Take every line from the material that has the word "where" in it.

>>>>>

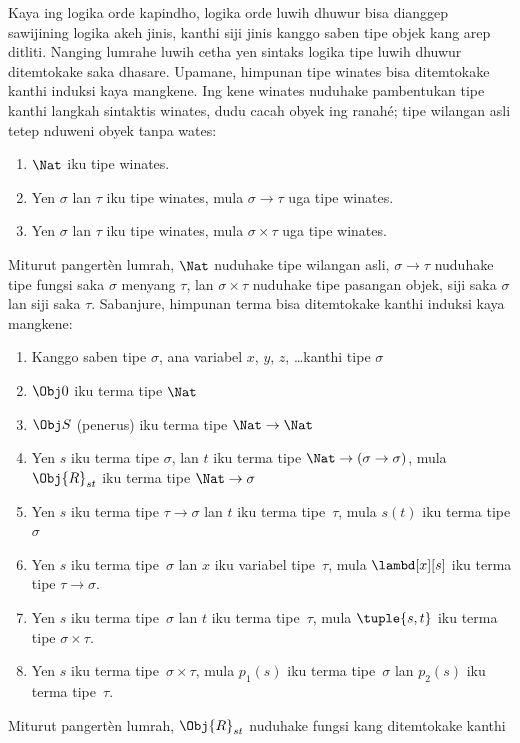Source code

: \documentclass[../../../include/open-logic-section]{subfiles}
\begin{document}
Kaya ing logika orde kapindho, logika orde luwih
dhuwur bisa dianggep sawijining logika akeh
jinis, kanthi siji jinis kanggo saben tipe
objek kang arep ditliti. Nanging lumrahe
luwih cetha yen sintaks logika tipe luwih
dhuwur ditemtokake saka dhasare. Upamane,
himpunan tipe winates bisa ditemtokake
kanthi induksi kaya mangkene. Ing kene winates nuduhake pambentukan tipe kanthi langkah sintaktis winates, dudu cacah obyek ing ranahé; tipe wilangan asli tetep nduweni obyek tanpa wates:
\begin{enumerate}
\item $\Nat$ iku tipe winates.
\item Yen $\sigma$ lan $\tau$ iku tipe winates,
  mula $\sigma \to \tau$ uga tipe winates.
\item Yen $\sigma$ lan $\tau$ iku tipe winates,
  mula $\sigma \times \tau$ uga tipe winates.
\end{enumerate}
Miturut pangertèn lumrah, $\Nat$ nuduhake
tipe wilangan asli, $\sigma \to \tau$ nuduhake
tipe fungsi saka $\sigma$ menyang $\tau$,
lan $\sigma \times \tau$ nuduhake tipe pasangan
objek, siji saka $\sigma$ lan siji saka $\tau$.
Sabanjure, himpunan terma bisa ditemtokake
kanthi induksi kaya mangkene:
\begin{enumerate}
\item Kanggo saben tipe $\sigma$, ana variabel
  $x$, $y$, $z$, \dots kanthi tipe $\sigma$
\item $\Obj 0$ iku terma tipe $\Nat$
\item $\Obj S$ (penerus) iku terma tipe
  $\Nat \to \Nat$
\item Yen $s$ iku terma tipe $\sigma$, lan
  $t$ iku terma tipe $\Nat \to (\sigma \to \sigma)$,
  mula $\Obj{R}_{st}$ iku terma tipe
  $\Nat \to \sigma$
\item Yen $s$ iku terma tipe $\tau \to \sigma$
  lan $t$ iku terma tipe~$\tau$, mula $s(t)$
  iku terma tipe $\sigma$
\item Yen $s$ iku terma tipe~$\sigma$ lan $x$
  iku variabel tipe~$\tau$, mula
  $\lambd[x][s]$ iku terma tipe
  $\tau \to \sigma$.
\item Yen $s$ iku terma tipe~$\sigma$ lan $t$
  iku terma tipe~$\tau$, mula $\tuple{s, t}$
  iku terma tipe $\sigma \times \tau$.
\item Yen $s$ iku terma tipe~$\sigma \times \tau$,
  mula $p_1(s)$ iku terma tipe~$\sigma$ lan
  $p_2(s)$ iku terma tipe~$\tau$.
\end{enumerate}
Miturut pangertèn lumrah, $\Obj{R}_{st}$
nuduhake fungsi kang ditemtokake kanthi
\end{document}
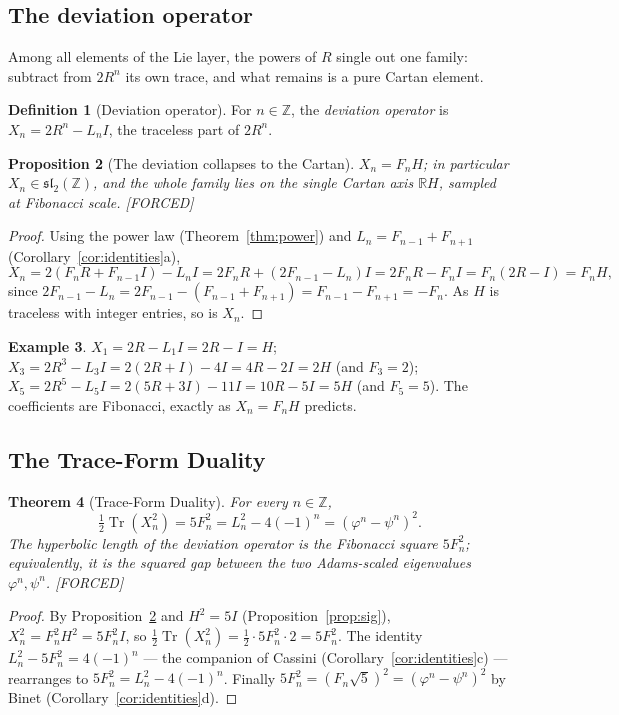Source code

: \documentclass[11pt]{article}
\theoremstyle{plain}
\newtheorem{theorem}{Theorem}[section]
\newtheorem{proposition}[theorem]{Proposition}
\theoremstyle{definition}
\newtheorem{definition}[theorem]{Definition}
\newtheorem{example}[theorem]{Example}
\theoremstyle{remark}
\newcommand{\Forced}{\textcolor{forcedc}{[FORCED]}}
\newcommand{\Tr}{\operatorname{Tr}}
\begin{document}
\subsection{The deviation operator}

Among all elements of the Lie layer, the powers of $R$ single out one family: subtract from $2R^{n}$ its own trace, and what remains is a pure Cartan element.

\begin{definition}[Deviation operator]\label{def:deviation}
For $n∈ℤ$, the \emph{deviation operator} is $X_n=2R^{n}-L_nI$, the traceless part of $2R^{n}$.
\end{definition}

\begin{proposition}[The deviation collapses to the Cartan]\label{prop:deviation}
$X_n=F_nH$; in particular $X_n∈𝔰𝔩_2(ℤ)$, and the whole family lies on the single Cartan axis $ℝH$, sampled at Fibonacci scale. \Forced
\end{proposition}
\begin{proof}
Using the power law (Theorem~\ref{thm:power}) and $L_n=F_{n-1}+F_{n+1}$ (Corollary~\ref{cor:identities}a),
\[
X_n=2(F_nR+F_{n-1}I)-L_nI=2F_nR+(2F_{n-1}-L_n)I=2F_nR-F_nI=F_n(2R-I)=F_nH,
\]
since $2F_{n-1}-L_n=2F_{n-1}-(F_{n-1}+F_{n+1})=F_{n-1}-F_{n+1}=-F_n$. As $H$ is traceless with integer entries, so is $X_n$.
\end{proof}

\begin{example}\label{ex:deviation}
$X_1=2R-L_1I=2R-I=H$; \ $X_3=2R^{3}-L_3I=2(2R+I)-4I=4R-2I=2H$ (and $F_3=2$); \ $X_5=2R^{5}-L_5I=2(5R+3I)-11I=10R-5I=5H$ (and $F_5=5$). The coefficients are Fibonacci, exactly as $X_n=F_nH$ predicts.
\end{example}

\subsection{The Trace-Form Duality}

\begin{theorem}[Trace-Form Duality]\label{thm:duality}
For every $n∈ℤ$,
\[
\tfrac12\Tr(X_n^{2})=5F_n^{2}=L_n^{2}-4(-1)^{n}=(φ^{n}-ψ^{n})^{2}.
\]
The hyperbolic length of the deviation operator is the Fibonacci square $5F_n^{2}$; equivalently, it is the squared gap between the two Adams-scaled eigenvalues $φ^{n},ψ^{n}$. \Forced
\end{theorem}
\begin{proof}
By Proposition~\ref{prop:deviation} and $H^{2}=5I$ (Proposition~\ref{prop:sig}), $X_n^{2}=F_n^{2}H^{2}=5F_n^{2}I$, so $\tfrac12\Tr(X_n^{2})=\tfrac12\cdot5F_n^{2}\cdot2=5F_n^{2}$. The identity $L_n^{2}-5F_n^{2}=4(-1)^{n}$ --- the companion of Cassini (Corollary~\ref{cor:identities}c) --- rearranges to $5F_n^{2}=L_n^{2}-4(-1)^{n}$. Finally $5F_n^{2}=(F_n\sqrt5)^{2}=(φ^{n}-ψ^{n})^{2}$ by Binet (Corollary~\ref{cor:identities}d).
\end{proof}
\end{document}
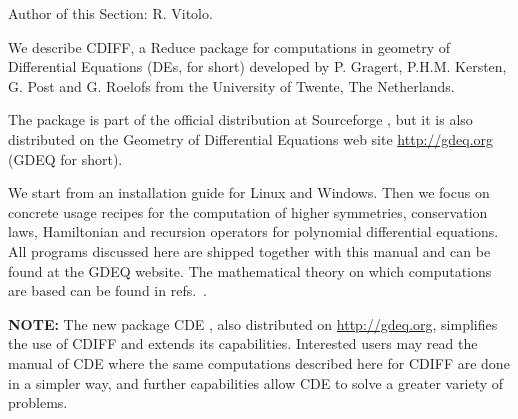 



\let\DeclareMathOperator\newcommand

\providecommand{\cprime}{\/{\mathsurround=0pt$'$}}

\providecommand*{\pd}[2]{\mathchoice{\frac{\partial#1}{\partial#2}}
  {\partial#1/\partial#2}{\partial#1/\partial#2}
  {\partial#1/\partial#2}}


\providecommand{\cdiff}{CDIFF\xspace}




  Author of this Section: R. Vitolo.

  We describe \cdiff, a Reduce package for computations in geometry of
  Differential Equations (DEs, for short) developed by P. Gragert,
  P.H.M. Kersten, G. Post and G. Roelofs from the University of Twente, The
  Netherlands.

  The package is part of the official \REDUCE distribution at Sourceforge
  \cite{red}, but it is also distributed on the Geometry of Differential
  Equations web site \url{http://gdeq.org} (GDEQ for short).

  We start from an installation guide for Linux and Windows. Then we focus on
  concrete usage recipes for the computation of higher symmetries, conservation
  laws, Hamiltonian and recursion operators for polynomial differential
  equations. All programs discussed here are shipped together with this manual
  and can be found at the GDEQ website. The mathematical theory on which
  computations are based can be found in refs.~\cite{Many,KKV}.

  \textbf{NOTE:} The new \REDUCE package CDE \cite{Vit}, also distributed on
  \url{http://gdeq.org}, simplifies the use of \cdiff and extends its
  capabilities. Interested users may read the manual of CDE where the same
  computations described here for \cdiff are done in a simpler way, and further
  capabilities allow CDE to solve a greater variety of problems.

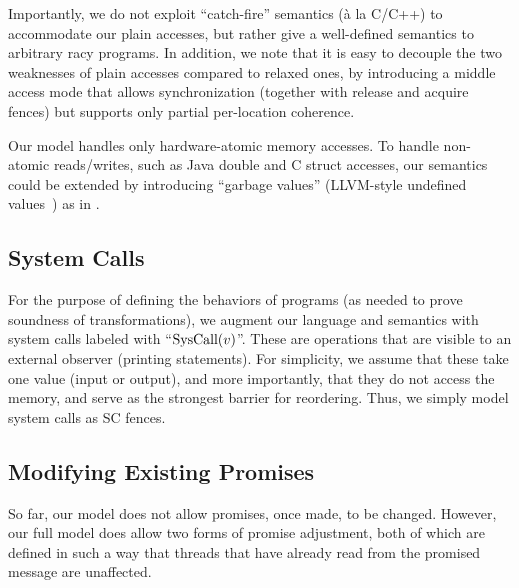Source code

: Importantly, we do not exploit ``catch-fire'' semantics (\`a la C/C++) to accommodate our plain accesses,
but rather give a well-defined semantics to arbitrary racy programs.
In addition, we note that it is easy to decouple the two weaknesses of plain accesses compared to relaxed ones,
by introducing a middle access mode that allows synchronization
(together with release and acquire fences) but supports only partial per-location coherence.  

\begin{remark}
Our model handles only hardware-atomic memory accesses.
To handle non-atomic reads/writes, such as Java double and C struct accesses, our semantics could be extended 
by introducing ``garbage values'' (LLVM-style undefined values~\cite{llvm}) as in \cite{Soham17}.
\end{remark}

\subsection{System Calls}
\label{sec:sys_call}
For the purpose of  defining the behaviors of programs (as needed to prove soundness of transformations),
we augment our language and semantics with system calls labeled with ``${\text{SysCall}(v)}$''.
These are operations that  are visible to an external observer (\eg printing statements). 
For simplicity, we assume that these take one value (input or output),
and more importantly, that they do not access the memory, and serve as the strongest barrier for reordering.
Thus, we simply model system calls as SC fences.

\subsection{Modifying Existing Promises}

So far, our model does not allow promises, once made, to be changed.
However, our full model does allow two forms of promise adjustment,
both of which are defined in such a way that threads that have already
read from the promised message are unaffected.


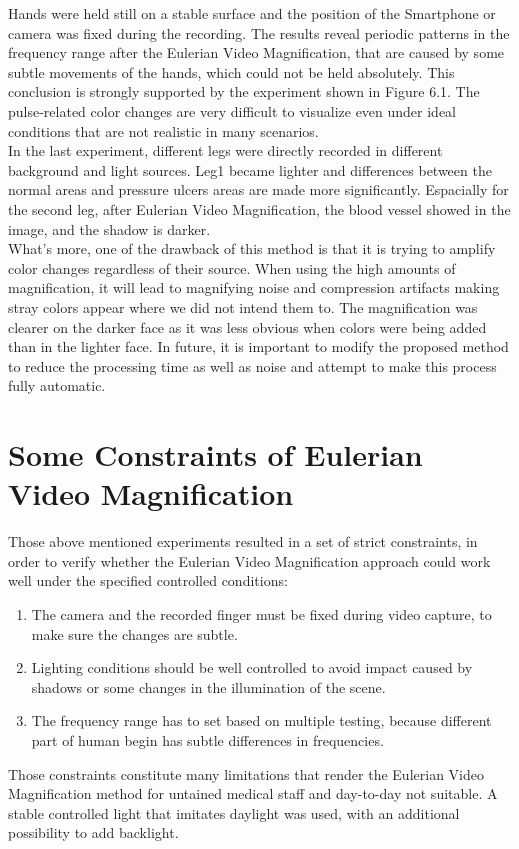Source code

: Hands were held still on a stable surface and the position of the Smartphone or camera was fixed during the recording. The results reveal periodic patterns in the frequency range after the Eulerian Video Magnification, that are caused by some subtle movements of the hands, which could not be held absolutely. This conclusion is strongly supported by the experiment shown in Figure 6.1. The pulse-related color changes are very difficult to visualize even under ideal conditions that are not realistic in many scenarios.\\

In the last experiment, different legs were directly recorded in different background and light sources. Leg1 became lighter and differences between the normal areas and pressure ulcers areas are made more significantly. Espacially for the second leg, after Eulerian Video Magnification, the blood vessel showed in the image, and the shadow is darker. \\

What's more, one of the drawback of this method is that it is trying to amplify color changes regardless of their source. When using the high amounts of magnification, it will lead to magnifying noise and compression artifacts making stray colors appear where we did not intend them to. The magnification was clearer on the darker face as it was less obvious when colors were being added than in the lighter face. In future, it is important to modify the proposed method to reduce the processing time as well as noise and attempt to make this process fully automatic.\\

\section{Some Constraints of Eulerian Video Magnification}
Those above mentioned experiments resulted in a set of strict constraints, in order to verify whether the Eulerian Video Magnification approach could work well under the specified controlled conditions:
\begin{enumerate}
    \item The camera and the recorded finger must be fixed during video capture, to make sure the changes are subtle.
    \item Lighting conditions should be well controlled to avoid impact caused by shadows or some changes in the illumination of the scene.
    \item The frequency range has to set based on multiple testing, because different part of human begin has subtle differences in frequencies.
\end{enumerate}
Those constraints constitute many limitations that render the Eulerian Video Magnification method for untained medical staff and day-to-day not suitable. A stable controlled light that imitates daylight was used, with an additional possibility to add backlight. \\

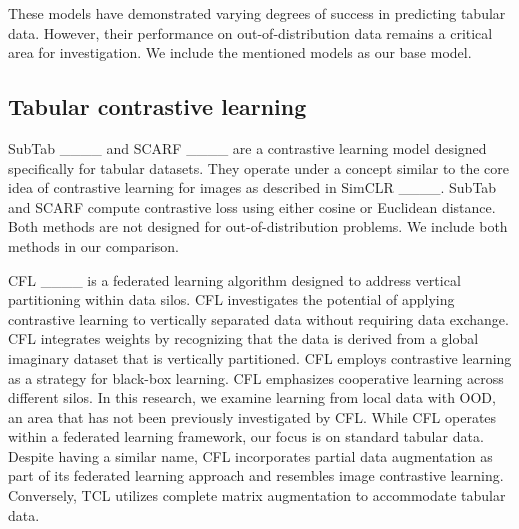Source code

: These models have demonstrated varying degrees of success in predicting tabular data. However, their performance on out-of-distribution data remains a critical area for investigation. We include the mentioned models as our base model.

\subsection{Tabular contrastive learning}
    SubTab ____ and SCARF ____ are a contrastive learning model designed specifically for tabular datasets. They operate under a concept similar to the core idea of contrastive learning for images as described in SimCLR ____. SubTab and SCARF compute contrastive loss using either cosine or Euclidean distance. Both methods are not designed for out-of-distribution problems. We include both methods in our comparison.
    
    CFL ____ is a federated learning algorithm designed to address vertical partitioning within data silos. CFL investigates the potential of applying contrastive learning to vertically separated data without requiring data exchange. CFL integrates weights by recognizing that the data is derived from a global imaginary dataset that is vertically partitioned. CFL employs contrastive learning as a strategy for black-box learning. CFL emphasizes cooperative learning across different silos. In this research, we examine learning from local data with OOD, an area that has not been previously investigated by CFL. While CFL operates within a federated learning framework, our focus is on standard tabular data. Despite having a similar name, CFL incorporates partial data augmentation as part of its federated learning approach and resembles image contrastive learning. Conversely, TCL utilizes complete matrix augmentation to accommodate tabular data.
%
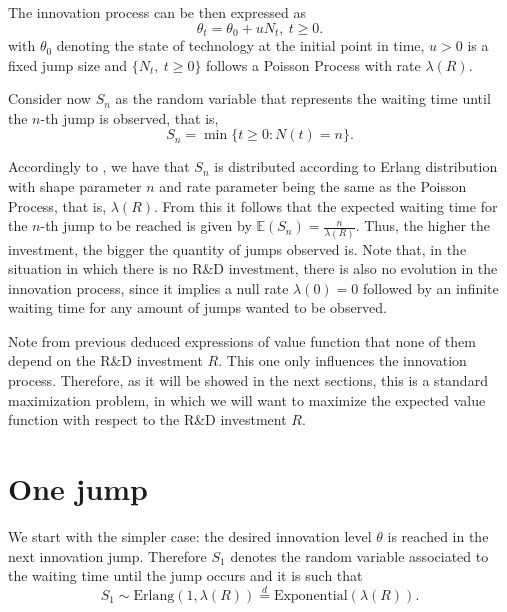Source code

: The innovation process can be then expressed as
$$\theta_t=\theta_0+uN_t, \ t\geq 0.$$ 
with $\theta_0$ denoting the state of technology at the initial point in time, $u>0$ is a fixed jump size and $\{ N_t, \ t \geq 0 \}$ follows a Poisson Process with rate $\lambda(R)$. 

Consider now $S_n$ as the random variable that represents the waiting time until the $n$-th jump is observed, that is,
$$S_n=\min \{t\geq 0: N(t)=n \}.$$

Accordingly to \cite{ross}, we have that $S_n$ is distributed according to Erlang distribution with shape parameter $n$ and rate parameter being the same as the Poisson Process, that is, $\lambda(R)$. From this it follows that the expected waiting time for the $n$-th jump to be reached is given by $\mathds{E}(S_n)=\frac{n}{\lambda(R)}.$ Thus, the higher the investment, the bigger the quantity of jumps observed is. Note that, in the situation in which there is no R\&D investment, there is also no evolution in the innovation process, since it implies a null rate $\lambda(0)=0$ followed by an infinite waiting time for any amount of jumps wanted to be observed.

Note from previous deduced expressions of value function that none of them depend on the R\&D investment $R$. This one only influences the innovation process. Therefore, as it will be showed in the next sections, this is a standard maximization problem, in which we will want to maximize the expected value function with respect to the R\&D investment $R$.

\section{One jump}
\label{section:max_1jump}

We start with the simpler case: the desired innovation level $\theta$ is reached in the next innovation jump.
Therefore $S_1$ denotes the random variable associated to the waiting time until the jump occurs and it is such that
$$S_1 \sim \text{Erlang}(1,\lambda(R)) \overset{d}{=} \text{Exponential}(\lambda(R)).$$

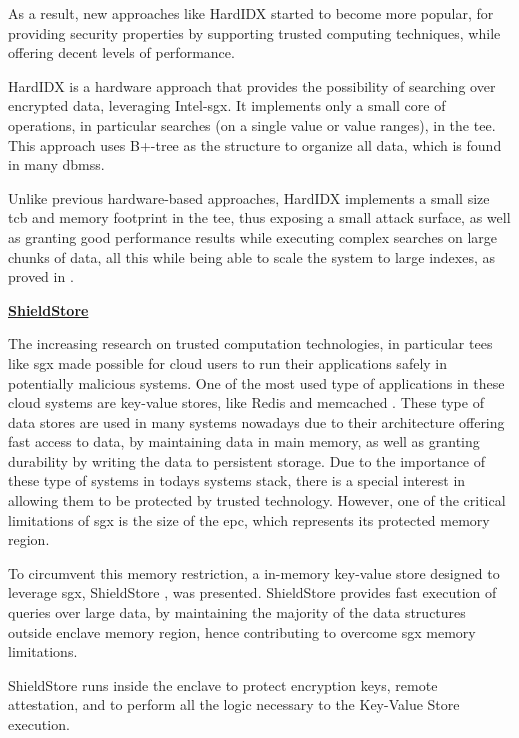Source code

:As a result, new approaches like HardIDX started to become more popular, for providing security properties by supporting trusted computing techniques, while offering decent levels of performance.

HardIDX \cite{hardIDXPaper} is a hardware approach that provides the possibility of searching over encrypted data, leveraging Intel-\gls{sgx}. It implements only a small core of operations, in particular searches (on a single value or value ranges), in the \gls{tee}.
This approach uses B+-tree as the structure to organize all data, which is found in many \gls{dbms}s.

Unlike previous hardware-based approaches, HardIDX implements a small size \gls{tcb} and memory footprint in the \gls{tee}, thus exposing a small attack surface, as well as granting good performance results while executing complex searches on large chunks of data, all this while being able to scale the system to large indexes, as proved in \cite{hardIDXPaper}.\newline


\underline{\textbf{ShieldStore}}

The increasing research on trusted computation technologies, in particular \gls{tee}s like \gls{sgx} made possible for cloud users to run their applications safely in potentially malicious systems. One of the most used type of applications in these cloud systems are key-value stores, like Redis \cite{redisWebsite} and memcached \cite{memcachedWebsite}. These type of data stores are used in many systems nowadays due to their architecture offering fast access to data, by maintaining data in main memory, as well as granting durability by writing the data to persistent storage.  Due to the importance of these type of systems in todays systems stack, there is a special interest in allowing them to be protected by trusted technology. However, one of the critical limitations of \gls{sgx} is the size of the \gls{epc}, which represents its protected memory region. 

To circumvent this memory restriction, a in-memory key-value store designed to leverage \gls{sgx}, ShieldStore \cite{shieldStorePaper}, was presented. ShieldStore provides fast execution of queries over large data, by maintaining the majority of the data structures outside enclave memory region, hence contributing to overcome \gls{sgx} memory limitations.

ShieldStore runs inside the enclave to protect encryption keys, remote attestation, and to perform all the logic necessary to the Key-Value Store execution.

<<<<<

RESULT:
  capabilities. Interested users may read the manual of CDE where the same
What's more, one of the drawback of this method is that it is trying to amplify color changes regardless of their source. When using the high amounts of magnification, it will lead to magnifying noise and compression artifacts making stray colors appear where we did not intend them to. The magnification was clearer on the darker face as it was less obvious when colors were being added than in the lighter face. In future, it is important to modify the proposed method to reduce the processing time as well as noise and attempt to make this process fully automatic.\\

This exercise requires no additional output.